I'm finding these things increasingly fascinating because they seem for me to connect with other things I know from other parts of my life. So, it starts with an intriguing title like this one:
Why You Can't Truly Know Other People (and What You Can Do About It), and what then catches my attention is this:
This phenomeon—what psychologists call the illusion of asymmetric insight—creates a lot of problems. For instance, it allows you to completely reject what others believe because you think you understand it, and remain convinced that they'd agree with you if only they understood your point of view. Basically, you think you can understand everyone else and nobody can understand you
Which seems to be related strongly to that crucial and basic counselling insight; active listening is important because it actually helps people get beyond the isolation that can be brought about by asymmetric insight (no-body understands me) and it also helps get past the first-foot attitude we all tend to start with; that others don't understand us. Active listening helps overcome both those related things.

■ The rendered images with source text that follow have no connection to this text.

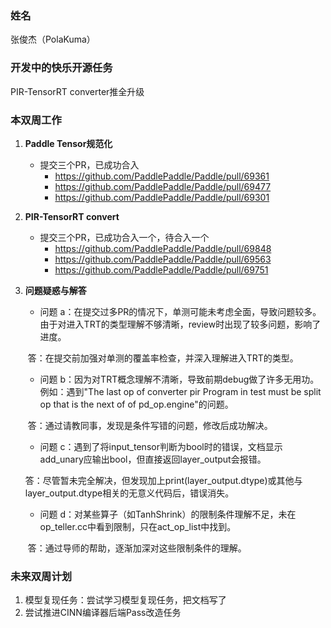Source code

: ### 姓名

张俊杰（PolaKuma）

### 开发中的快乐开源任务

PIR-TensorRT converter推全升级

### 本双周工作

1. **Paddle Tensor规范化**
   - 提交三个PR，已成功合入
     - https://github.com/PaddlePaddle/Paddle/pull/69361
     - https://github.com/PaddlePaddle/Paddle/pull/69477
     - https://github.com/PaddlePaddle/Paddle/pull/69301
2. **PIR-TensorRT convert**
   - 提交三个PR，已成功合入一个，待合入一个
     - https://github.com/PaddlePaddle/Paddle/pull/69848
     - https://github.com/PaddlePaddle/Paddle/pull/69563
     - https://github.com/PaddlePaddle/Paddle/pull/69751
3. **问题疑惑与解答**

   - 问题 a：在提交过多PR的情况下，单测可能未考虑全面，导致问题较多。由于对进入TRT的类型理解不够清晰，review时出现了较多问题，影响了进度。

   ​       答：在提交前加强对单测的覆盖率检查，并深入理解进入TRT的类型。

   - 问题 b：因为对TRT概念理解不清晰，导致前期debug做了许多无用功。例如：遇到"The last op of converter pir Program in test must be split op that is the next of of pd_op.engine"的问题。

   ​       答：通过请教同事，发现是条件写错的问题，修改后成功解决。

   - 问题 c：遇到了将input_tensor判断为bool时的错误，文档显示add_unary应输出bool，但直接返回layer_output会报错。

   ​       答：尽管暂未完全解决，但发现加上print(layer_output.dtype)或其他与layer_output.dtype相关的无意义代码后，错误消失。

   - 问题 d：对某些算子（如TanhShrink）的限制条件理解不足，未在op_teller.cc中看到限制，只在act_op_list中找到。

   ​       答：通过导师的帮助，逐渐加深对这些限制条件的理解。

### 未来双周计划

1. 模型复现任务：尝试学习模型复现任务，把文档写了
2. 尝试推进CINN编译器后端Pass改造任务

Note too the importance of this insight for everyday peace-making (and remember 'blessed are the peacemakers ...'); we have to make sure that we do both learn to understand and empathise with others and also demonstrate to them that we really do and that perhaps we understand their point of view. This requires a great deal of humility: the insight that we all think we understand ourselves but no-one else does. It is also part of the 'deal' that if we start from a perspective that others would agree with us if they understood our point of view, then we can't really properly consider changing or moving from our pov until we grasp that the someone else really does understand it. After all, if it's not understood, how can we consider dropping it or modifying it in favour of someone else's unknown perspective? When we truly grasp that our pov is properly understood (in a way that we could recognise it as our own) and yet not necessarily agreed with, then it is that we can move on. This, of course, is the reason why real reconciliation and peace-building is so hard: getting people to listen and to feel heard when the situation is a clash of stereotyping, miscomprehension and dismissal.

The other thing it reminded me of, though, is the acute inner embarrassment (I can't think of a better term just now) as I catch a glimpse of how I might be perceived by others and that they may understand something about me that I hadn't really got hold of. The asymmetry doesn't grant us unique and wholly accurate insight into ourselves. How could it? We are because others are; some of who we are is 'out there' in our social world.